**INFORMATION SUPPLIED**
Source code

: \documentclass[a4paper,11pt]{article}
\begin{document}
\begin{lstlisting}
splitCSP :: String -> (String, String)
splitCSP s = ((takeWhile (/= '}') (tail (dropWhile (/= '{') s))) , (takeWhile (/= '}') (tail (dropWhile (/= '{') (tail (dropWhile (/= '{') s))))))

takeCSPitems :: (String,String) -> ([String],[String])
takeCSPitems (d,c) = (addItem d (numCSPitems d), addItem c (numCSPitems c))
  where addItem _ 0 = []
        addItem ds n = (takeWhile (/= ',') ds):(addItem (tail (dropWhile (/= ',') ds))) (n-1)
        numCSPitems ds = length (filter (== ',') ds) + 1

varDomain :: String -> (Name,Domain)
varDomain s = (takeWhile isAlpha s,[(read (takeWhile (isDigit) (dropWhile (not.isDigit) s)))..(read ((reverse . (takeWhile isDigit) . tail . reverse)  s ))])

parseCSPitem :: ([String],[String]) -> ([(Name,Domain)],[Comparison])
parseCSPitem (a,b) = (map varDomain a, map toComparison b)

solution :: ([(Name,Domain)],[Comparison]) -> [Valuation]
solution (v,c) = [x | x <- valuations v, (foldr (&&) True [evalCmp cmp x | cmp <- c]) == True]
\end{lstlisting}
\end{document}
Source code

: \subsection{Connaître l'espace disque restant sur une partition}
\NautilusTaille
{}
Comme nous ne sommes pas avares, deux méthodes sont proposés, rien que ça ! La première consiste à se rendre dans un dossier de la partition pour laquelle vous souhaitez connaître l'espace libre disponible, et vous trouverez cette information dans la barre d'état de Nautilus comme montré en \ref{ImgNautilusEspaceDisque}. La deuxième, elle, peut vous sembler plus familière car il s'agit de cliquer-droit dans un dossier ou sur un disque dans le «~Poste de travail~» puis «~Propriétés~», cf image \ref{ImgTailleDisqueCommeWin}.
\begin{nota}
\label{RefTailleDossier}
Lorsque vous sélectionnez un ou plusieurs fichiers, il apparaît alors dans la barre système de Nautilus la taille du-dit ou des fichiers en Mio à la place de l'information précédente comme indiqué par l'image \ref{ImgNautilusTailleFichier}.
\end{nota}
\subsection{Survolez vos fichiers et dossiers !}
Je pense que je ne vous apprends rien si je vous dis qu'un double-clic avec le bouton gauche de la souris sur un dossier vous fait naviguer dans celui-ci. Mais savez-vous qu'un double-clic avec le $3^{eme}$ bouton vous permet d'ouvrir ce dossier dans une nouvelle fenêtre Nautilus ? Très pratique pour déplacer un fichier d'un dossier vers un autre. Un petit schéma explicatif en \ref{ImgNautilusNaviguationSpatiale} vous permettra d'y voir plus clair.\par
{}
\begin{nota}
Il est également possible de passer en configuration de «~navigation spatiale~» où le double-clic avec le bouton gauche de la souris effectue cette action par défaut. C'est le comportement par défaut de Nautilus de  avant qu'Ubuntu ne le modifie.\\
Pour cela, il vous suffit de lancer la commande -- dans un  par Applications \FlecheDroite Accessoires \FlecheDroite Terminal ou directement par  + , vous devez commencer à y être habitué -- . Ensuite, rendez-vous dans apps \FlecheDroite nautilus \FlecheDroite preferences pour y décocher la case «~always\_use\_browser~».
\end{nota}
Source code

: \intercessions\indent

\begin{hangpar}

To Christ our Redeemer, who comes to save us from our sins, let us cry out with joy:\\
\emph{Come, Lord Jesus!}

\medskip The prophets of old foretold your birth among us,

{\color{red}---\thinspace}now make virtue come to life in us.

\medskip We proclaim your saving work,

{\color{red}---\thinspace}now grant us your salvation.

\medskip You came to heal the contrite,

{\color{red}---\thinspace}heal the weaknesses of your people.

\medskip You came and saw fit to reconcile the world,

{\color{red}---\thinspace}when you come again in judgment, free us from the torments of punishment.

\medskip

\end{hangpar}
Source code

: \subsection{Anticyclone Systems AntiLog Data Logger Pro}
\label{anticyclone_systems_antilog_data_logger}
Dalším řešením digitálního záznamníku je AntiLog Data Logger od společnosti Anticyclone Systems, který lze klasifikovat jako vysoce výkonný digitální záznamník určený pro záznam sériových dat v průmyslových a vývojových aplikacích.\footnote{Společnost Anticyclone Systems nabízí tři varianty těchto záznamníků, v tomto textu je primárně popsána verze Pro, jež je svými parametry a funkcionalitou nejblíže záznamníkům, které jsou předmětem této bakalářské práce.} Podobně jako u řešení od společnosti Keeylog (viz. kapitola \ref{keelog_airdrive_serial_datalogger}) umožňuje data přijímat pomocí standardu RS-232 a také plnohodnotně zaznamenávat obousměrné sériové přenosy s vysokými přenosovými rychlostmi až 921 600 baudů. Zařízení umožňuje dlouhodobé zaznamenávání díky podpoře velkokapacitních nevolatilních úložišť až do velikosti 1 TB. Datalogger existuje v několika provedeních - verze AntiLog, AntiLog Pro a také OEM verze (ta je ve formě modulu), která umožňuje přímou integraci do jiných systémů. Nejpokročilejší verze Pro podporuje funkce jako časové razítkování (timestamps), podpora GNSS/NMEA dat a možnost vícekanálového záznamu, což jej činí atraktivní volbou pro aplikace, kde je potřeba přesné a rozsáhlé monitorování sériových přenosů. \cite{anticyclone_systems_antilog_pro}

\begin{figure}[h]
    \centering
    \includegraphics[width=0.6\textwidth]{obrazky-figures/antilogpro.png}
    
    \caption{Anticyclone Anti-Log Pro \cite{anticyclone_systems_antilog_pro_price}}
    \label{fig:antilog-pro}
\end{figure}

**WHAT THE EXERCISE ASKS**
Give back every line of the data exactly.

**SOLUTION BELOW**
Source code

: \documentclass[a4paper,11pt]{article}
\begin{document}
\begin{lstlisting}
splitCSP :: String -> (String, String)
splitCSP s = ((takeWhile (/= '}') (tail (dropWhile (/= '{') s))) , (takeWhile (/= '}') (tail (dropWhile (/= '{') (tail (dropWhile (/= '{') s))))))

takeCSPitems :: (String,String) -> ([String],[String])
takeCSPitems (d,c) = (addItem d (numCSPitems d), addItem c (numCSPitems c))
  where addItem _ 0 = []
        addItem ds n = (takeWhile (/= ',') ds):(addItem (tail (dropWhile (/= ',') ds))) (n-1)
        numCSPitems ds = length (filter (== ',') ds) + 1

varDomain :: String -> (Name,Domain)
varDomain s = (takeWhile isAlpha s,[(read (takeWhile (isDigit) (dropWhile (not.isDigit) s)))..(read ((reverse . (takeWhile isDigit) . tail . reverse)  s ))])

parseCSPitem :: ([String],[String]) -> ([(Name,Domain)],[Comparison])
parseCSPitem (a,b) = (map varDomain a, map toComparison b)

solution :: ([(Name,Domain)],[Comparison]) -> [Valuation]
solution (v,c) = [x | x <- valuations v, (foldr (&&) True [evalCmp cmp x | cmp <- c]) == True]
\end{lstlisting}
\end{document}
Source code

: \subsection{Connaître l'espace disque restant sur une partition}
\NautilusTaille
{}
Comme nous ne sommes pas avares, deux méthodes sont proposés, rien que ça ! La première consiste à se rendre dans un dossier de la partition pour laquelle vous souhaitez connaître l'espace libre disponible, et vous trouverez cette information dans la barre d'état de Nautilus comme montré en \ref{ImgNautilusEspaceDisque}. La deuxième, elle, peut vous sembler plus familière car il s'agit de cliquer-droit dans un dossier ou sur un disque dans le «~Poste de travail~» puis «~Propriétés~», cf image \ref{ImgTailleDisqueCommeWin}.
\begin{nota}
\label{RefTailleDossier}
Lorsque vous sélectionnez un ou plusieurs fichiers, il apparaît alors dans la barre système de Nautilus la taille du-dit ou des fichiers en Mio à la place de l'information précédente comme indiqué par l'image \ref{ImgNautilusTailleFichier}.
\end{nota}
\subsection{Survolez vos fichiers et dossiers !}
Je pense que je ne vous apprends rien si je vous dis qu'un double-clic avec le bouton gauche de la souris sur un dossier vous fait naviguer dans celui-ci. Mais savez-vous qu'un double-clic avec le $3^{eme}$ bouton vous permet d'ouvrir ce dossier dans une nouvelle fenêtre Nautilus ? Très pratique pour déplacer un fichier d'un dossier vers un autre. Un petit schéma explicatif en \ref{ImgNautilusNaviguationSpatiale} vous permettra d'y voir plus clair.\par
{}
\begin{nota}
Il est également possible de passer en configuration de «~navigation spatiale~» où le double-clic avec le bouton gauche de la souris effectue cette action par défaut. C'est le comportement par défaut de Nautilus de  avant qu'Ubuntu ne le modifie.\\
Pour cela, il vous suffit de lancer la commande -- dans un  par Applications \FlecheDroite Accessoires \FlecheDroite Terminal ou directement par  + , vous devez commencer à y être habitué -- . Ensuite, rendez-vous dans apps \FlecheDroite nautilus \FlecheDroite preferences pour y décocher la case «~always\_use\_browser~».
\end{nota}
Source code

: \intercessions\indent

\begin{hangpar}

To Christ our Redeemer, who comes to save us from our sins, let us cry out with joy:\\
\emph{Come, Lord Jesus!}

\medskip The prophets of old foretold your birth among us,

{\color{red}---\thinspace}now make virtue come to life in us.

\medskip We proclaim your saving work,

{\color{red}---\thinspace}now grant us your salvation.

\medskip You came to heal the contrite,

{\color{red}---\thinspace}heal the weaknesses of your people.

\medskip You came and saw fit to reconcile the world,

{\color{red}---\thinspace}when you come again in judgment, free us from the torments of punishment.

\medskip

\end{hangpar}
Source code

: \subsection{Anticyclone Systems AntiLog Data Logger Pro}
\label{anticyclone_systems_antilog_data_logger}
Dalším řešením digitálního záznamníku je AntiLog Data Logger od společnosti Anticyclone Systems, který lze klasifikovat jako vysoce výkonný digitální záznamník určený pro záznam sériových dat v průmyslových a vývojových aplikacích.\footnote{Společnost Anticyclone Systems nabízí tři varianty těchto záznamníků, v tomto textu je primárně popsána verze Pro, jež je svými parametry a funkcionalitou nejblíže záznamníkům, které jsou předmětem této bakalářské práce.} Podobně jako u řešení od společnosti Keeylog (viz. kapitola \ref{keelog_airdrive_serial_datalogger}) umožňuje data přijímat pomocí standardu RS-232 a také plnohodnotně zaznamenávat obousměrné sériové přenosy s vysokými přenosovými rychlostmi až 921 600 baudů. Zařízení umožňuje dlouhodobé zaznamenávání díky podpoře velkokapacitních nevolatilních úložišť až do velikosti 1 TB. Datalogger existuje v několika provedeních - verze AntiLog, AntiLog Pro a také OEM verze (ta je ve formě modulu), která umožňuje přímou integraci do jiných systémů. Nejpokročilejší verze Pro podporuje funkce jako časové razítkování (timestamps), podpora GNSS/NMEA dat a možnost vícekanálového záznamu, což jej činí atraktivní volbou pro aplikace, kde je potřeba přesné a rozsáhlé monitorování sériových přenosů. \cite{anticyclone_systems_antilog_pro}

\begin{figure}[h]
    \centering
    \includegraphics[width=0.6\textwidth]{obrazky-figures/antilogpro.png}
    
    \caption{Anticyclone Anti-Log Pro \cite{anticyclone_systems_antilog_pro_price}}
    \label{fig:antilog-pro}
\end{figure}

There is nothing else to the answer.